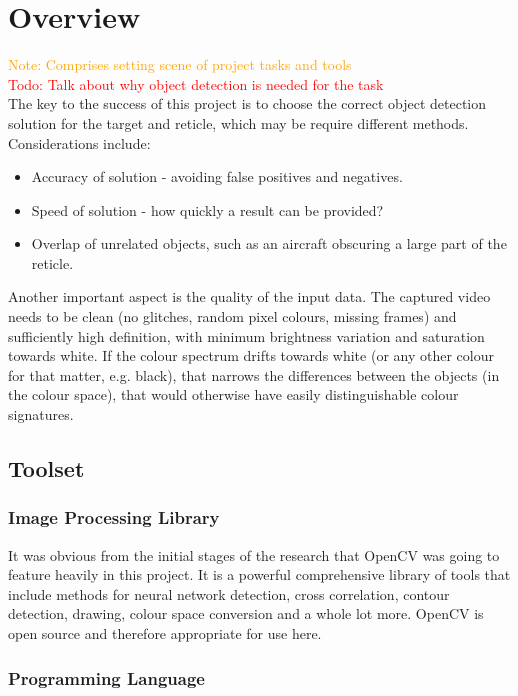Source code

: \documentclass[final]{cmpreport_02}
\begin{document}
\section{Overview}

\textcolor{orange}{Note: Comprises setting scene of project tasks and tools}\\
\textcolor{red}{Todo: Talk about why object detection is needed for the task}\\

The key to the success of this project is to choose the correct object detection solution for the target and reticle, which may be require different methods. Considerations include:

\begin{itemize}
	\item Accuracy of solution - avoiding false positives and negatives.
	\item Speed of solution - how quickly a result can be provided?
	\item Overlap of unrelated objects, such as an aircraft obscuring a large part of the reticle.
\end{itemize}
\noindent
Another important aspect is the quality of the input data. The captured video needs to be clean (no glitches, random pixel colours, missing frames) and sufficiently high definition, with minimum brightness variation and saturation towards white. If the colour spectrum drifts towards white (or any other colour for that matter, e.g. black), that narrows the differences between the objects (in the colour space), that would otherwise have easily distinguishable colour signatures.

\subsection{Toolset}

\subsubsection{Image Processing Library}

It was obvious from the initial stages of the research that OpenCV was going to feature heavily in this project. It is a powerful comprehensive library of tools that include methods for neural network detection, cross correlation, contour detection, drawing, colour space conversion and a whole lot more. OpenCV is open source and therefore appropriate for use here.

\subsubsection{Programming Language}
\end{document}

• Aim of the task
The expected answer is a copy of every line in the entries that holds the word "textcolor".

• Written response
\textcolor{orange}{Note: Comprises setting scene of project tasks and tools}\\
\textcolor{red}{Todo: Talk about why object detection is needed for the task}\\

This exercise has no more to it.